Since GD uses so much memory, it may be worthwhile to instead generate the thumbnails using the IMagick extension. ImageMagick does scale much better regarding memory consumption and is also very fast (but you should still cache the images, for the reasons stated above).
sure it will slow down the server it also depends on the size of the image you are using. why don't you just save the thumbnail-image?
Depends on what you are doing with it, but why not try for yourself:
- memory_get_usage() — Returns the amount of memory allocated to PHP
- memory_get_peak_usage() — Returns the peak of memory allocated by PHP
Any kind of image processing is likely to be memory intensive.
If you can cache these images so as not to regenerate them with every hit to the page, that'd be a great move.

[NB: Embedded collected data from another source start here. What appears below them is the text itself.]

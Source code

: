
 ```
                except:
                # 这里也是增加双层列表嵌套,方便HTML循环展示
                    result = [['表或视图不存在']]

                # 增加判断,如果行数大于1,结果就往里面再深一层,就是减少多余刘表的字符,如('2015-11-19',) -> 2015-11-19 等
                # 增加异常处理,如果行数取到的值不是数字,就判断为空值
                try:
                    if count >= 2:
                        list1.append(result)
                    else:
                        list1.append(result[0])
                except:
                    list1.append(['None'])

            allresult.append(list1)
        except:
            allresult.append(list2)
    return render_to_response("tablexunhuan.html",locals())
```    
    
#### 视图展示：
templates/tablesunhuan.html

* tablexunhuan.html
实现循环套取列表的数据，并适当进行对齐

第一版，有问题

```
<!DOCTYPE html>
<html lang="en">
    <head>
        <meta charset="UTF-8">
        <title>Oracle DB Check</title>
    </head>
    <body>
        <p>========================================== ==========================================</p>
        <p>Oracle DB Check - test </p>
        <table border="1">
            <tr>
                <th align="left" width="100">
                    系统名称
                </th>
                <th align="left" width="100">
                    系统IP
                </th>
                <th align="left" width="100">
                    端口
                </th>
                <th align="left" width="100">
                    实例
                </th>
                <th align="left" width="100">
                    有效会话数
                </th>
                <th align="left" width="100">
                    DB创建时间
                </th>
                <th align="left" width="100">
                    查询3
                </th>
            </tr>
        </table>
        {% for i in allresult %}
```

A PHP library that deals with a lot of this caching for you is phpThumb - it's probably ideal for tasks like these.
http://phpthumb.sourceforge.net/
If you generate a new thumbnail every page load, it will take extra processing time. Depending on the amount of images you are thumbnailing as well as their original sizes, you may or may not notice slowness. If there is anyway you can create the thumbnail on the first page load and save it, and load the pre-created version for other page loads, you will be better off.
Yes, this is a terrible idea and will quickly cause your server to buckle as traffic increases.
Image processing uses huge amounts of server resources, both CPU and memory. For example, to resize a ~600kB JPG file when I tested it recently, it took GD ~9MB of memory at peak usage. You can measure this using memory_get_peak_usage(true)
. If you dynamically generate the thumbnails, these resources will be used every time a page is requested. Furthermore, because resizing is a slow operation, much slower than serving a file, this memory will be in use for a significant amount of time, much longer than it typically takes a PHP script to execute. A sufficient number of requests at once will thus quickly cause your server to run out of memory and go into swap, something you never want to have happen, and that usually results in visible downtime to most people viewing your site.
Thumbnails are small. For instance, I generated a (still quite large, 640x480) thumb from this file and it took up only 64kB. Smaller thumbnails are even smaller. HD space is cheap and you're only storing the small output file, not the peak usage. If the original file is on your server, the space required by storing multiple thumbnails is going to be negligible.
Generating once and storing it is the only sane option here. With that approach, you only incur the high CPU and memory usage once, and you get the full benefits of serving a small thumbnail file. Furthermore, if you're clever you can choose when to incur the heavy image processing costs, such as by putting unprocessed images in a queue and then waiting for a moment when the server is under relatively light load, and generating the thumbnail then. Sometimes a delay of only a few seconds still leads to good user experience, but avoids the "heavy" call if the server is experiencing a traffic spike at the moment.